**Dataset entries:**

·····

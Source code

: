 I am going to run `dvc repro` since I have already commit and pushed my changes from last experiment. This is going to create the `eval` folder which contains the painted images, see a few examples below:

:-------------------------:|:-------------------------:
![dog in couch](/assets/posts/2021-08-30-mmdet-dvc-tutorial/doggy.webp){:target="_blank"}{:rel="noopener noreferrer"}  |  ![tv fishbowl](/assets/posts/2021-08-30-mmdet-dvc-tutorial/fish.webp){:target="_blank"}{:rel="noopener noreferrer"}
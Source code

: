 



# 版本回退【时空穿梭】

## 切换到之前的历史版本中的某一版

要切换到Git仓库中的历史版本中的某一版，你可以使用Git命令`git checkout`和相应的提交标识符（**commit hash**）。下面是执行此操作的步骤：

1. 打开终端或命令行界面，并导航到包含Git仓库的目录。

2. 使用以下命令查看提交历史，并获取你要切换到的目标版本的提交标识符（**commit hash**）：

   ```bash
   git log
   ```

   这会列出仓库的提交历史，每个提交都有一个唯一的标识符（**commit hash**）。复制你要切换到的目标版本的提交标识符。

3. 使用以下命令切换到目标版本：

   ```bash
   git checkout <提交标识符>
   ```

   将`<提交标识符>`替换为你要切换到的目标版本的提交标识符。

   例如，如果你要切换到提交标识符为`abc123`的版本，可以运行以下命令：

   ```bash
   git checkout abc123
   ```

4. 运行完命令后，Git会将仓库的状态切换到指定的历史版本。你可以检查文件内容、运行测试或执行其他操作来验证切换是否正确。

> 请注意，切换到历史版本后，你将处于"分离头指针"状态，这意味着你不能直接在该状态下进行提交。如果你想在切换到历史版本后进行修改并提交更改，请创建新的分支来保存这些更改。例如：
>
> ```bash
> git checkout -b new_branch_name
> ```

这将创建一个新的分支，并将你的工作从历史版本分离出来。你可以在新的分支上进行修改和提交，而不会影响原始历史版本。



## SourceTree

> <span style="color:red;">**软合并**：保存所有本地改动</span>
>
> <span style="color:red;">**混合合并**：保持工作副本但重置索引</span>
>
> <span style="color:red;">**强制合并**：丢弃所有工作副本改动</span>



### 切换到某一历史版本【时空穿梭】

·····

**Required action:**
Wherever the word "style" turns up in the records, copy out the line it is on.

**Finished exercise:**
> <span style="color:red;">**软合并**：保存所有本地改动</span>
> <span style="color:red;">**混合合并**：保持工作副本但重置索引</span>
> <span style="color:red;">**强制合并**：丢弃所有工作副本改动</span>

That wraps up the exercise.